### Exercise details:
Bring together every line in the data that includes "servicios".

### Data excerpts:
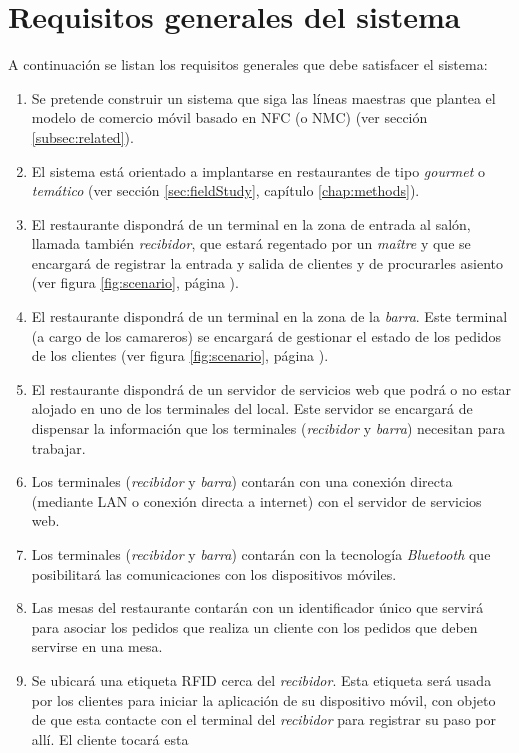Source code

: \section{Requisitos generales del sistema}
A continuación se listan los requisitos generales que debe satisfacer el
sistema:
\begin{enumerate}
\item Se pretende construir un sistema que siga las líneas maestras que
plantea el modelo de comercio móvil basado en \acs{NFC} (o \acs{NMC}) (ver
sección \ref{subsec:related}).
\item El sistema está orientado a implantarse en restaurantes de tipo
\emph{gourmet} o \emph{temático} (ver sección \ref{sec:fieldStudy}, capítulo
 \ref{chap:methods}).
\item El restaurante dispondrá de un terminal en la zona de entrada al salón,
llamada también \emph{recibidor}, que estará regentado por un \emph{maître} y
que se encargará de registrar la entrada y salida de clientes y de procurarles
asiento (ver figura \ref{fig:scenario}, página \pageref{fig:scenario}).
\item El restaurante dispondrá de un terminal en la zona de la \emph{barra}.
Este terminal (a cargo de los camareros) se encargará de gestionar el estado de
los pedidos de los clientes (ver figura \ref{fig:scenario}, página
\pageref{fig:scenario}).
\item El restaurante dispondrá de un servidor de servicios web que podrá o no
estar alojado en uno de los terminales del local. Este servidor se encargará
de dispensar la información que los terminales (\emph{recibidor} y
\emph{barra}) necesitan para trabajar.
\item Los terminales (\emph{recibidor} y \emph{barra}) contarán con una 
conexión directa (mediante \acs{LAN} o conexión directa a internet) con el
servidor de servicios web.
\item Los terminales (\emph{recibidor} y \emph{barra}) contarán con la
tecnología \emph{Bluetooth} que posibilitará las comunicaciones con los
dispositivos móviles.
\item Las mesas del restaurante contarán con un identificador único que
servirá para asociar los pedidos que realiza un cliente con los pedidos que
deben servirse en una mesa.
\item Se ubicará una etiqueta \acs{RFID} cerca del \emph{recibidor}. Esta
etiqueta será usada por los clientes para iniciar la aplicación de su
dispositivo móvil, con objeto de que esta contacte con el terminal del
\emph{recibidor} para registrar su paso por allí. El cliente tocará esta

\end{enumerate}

--

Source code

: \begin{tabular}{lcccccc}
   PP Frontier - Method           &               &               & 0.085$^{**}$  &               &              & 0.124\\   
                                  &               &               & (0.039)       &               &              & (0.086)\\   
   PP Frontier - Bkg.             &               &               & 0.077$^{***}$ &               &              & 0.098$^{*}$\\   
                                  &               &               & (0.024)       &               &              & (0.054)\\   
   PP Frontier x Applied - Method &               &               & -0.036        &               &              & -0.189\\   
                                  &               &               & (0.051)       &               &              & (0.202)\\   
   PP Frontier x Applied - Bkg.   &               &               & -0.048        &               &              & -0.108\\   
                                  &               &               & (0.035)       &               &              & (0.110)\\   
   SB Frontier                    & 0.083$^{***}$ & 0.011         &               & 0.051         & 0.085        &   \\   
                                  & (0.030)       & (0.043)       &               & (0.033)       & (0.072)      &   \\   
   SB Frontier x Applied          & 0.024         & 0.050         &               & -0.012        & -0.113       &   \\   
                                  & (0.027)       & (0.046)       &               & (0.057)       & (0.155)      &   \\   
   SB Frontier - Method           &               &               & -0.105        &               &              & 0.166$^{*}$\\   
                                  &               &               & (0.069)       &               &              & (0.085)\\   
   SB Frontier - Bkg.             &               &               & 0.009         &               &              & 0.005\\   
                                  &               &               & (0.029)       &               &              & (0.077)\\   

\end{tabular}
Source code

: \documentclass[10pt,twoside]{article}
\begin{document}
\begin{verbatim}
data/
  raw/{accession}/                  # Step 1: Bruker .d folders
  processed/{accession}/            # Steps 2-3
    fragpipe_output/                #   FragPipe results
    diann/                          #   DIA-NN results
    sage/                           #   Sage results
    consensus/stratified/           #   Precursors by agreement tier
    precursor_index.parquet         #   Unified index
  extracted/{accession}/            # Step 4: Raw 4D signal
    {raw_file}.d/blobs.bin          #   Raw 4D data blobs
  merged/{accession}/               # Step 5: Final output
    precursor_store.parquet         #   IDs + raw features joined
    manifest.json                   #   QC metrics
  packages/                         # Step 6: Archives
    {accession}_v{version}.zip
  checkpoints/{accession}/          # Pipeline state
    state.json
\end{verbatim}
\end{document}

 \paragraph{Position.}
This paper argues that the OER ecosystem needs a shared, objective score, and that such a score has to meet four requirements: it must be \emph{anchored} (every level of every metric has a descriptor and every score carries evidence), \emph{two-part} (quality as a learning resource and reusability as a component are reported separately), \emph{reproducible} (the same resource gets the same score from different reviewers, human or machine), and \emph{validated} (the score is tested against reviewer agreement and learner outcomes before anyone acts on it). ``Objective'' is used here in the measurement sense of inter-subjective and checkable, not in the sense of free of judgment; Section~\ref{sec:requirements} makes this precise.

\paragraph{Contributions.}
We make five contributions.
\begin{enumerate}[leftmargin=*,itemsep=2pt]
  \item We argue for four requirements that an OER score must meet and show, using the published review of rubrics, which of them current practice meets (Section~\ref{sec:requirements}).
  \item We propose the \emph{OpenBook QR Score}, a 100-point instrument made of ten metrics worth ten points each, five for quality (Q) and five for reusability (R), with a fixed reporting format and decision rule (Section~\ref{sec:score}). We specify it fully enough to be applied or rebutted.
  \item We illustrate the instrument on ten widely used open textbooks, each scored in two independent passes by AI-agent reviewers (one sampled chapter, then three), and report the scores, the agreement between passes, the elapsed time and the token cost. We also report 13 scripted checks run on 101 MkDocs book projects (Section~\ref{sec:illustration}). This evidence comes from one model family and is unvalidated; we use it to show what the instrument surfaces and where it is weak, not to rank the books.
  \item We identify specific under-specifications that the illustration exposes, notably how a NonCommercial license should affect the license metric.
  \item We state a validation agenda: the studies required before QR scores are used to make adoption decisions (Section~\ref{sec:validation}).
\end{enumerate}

### Exercise output:
\item El restaurante dispondrá de un servidor de servicios web que podrá o no
servidor de servicios web.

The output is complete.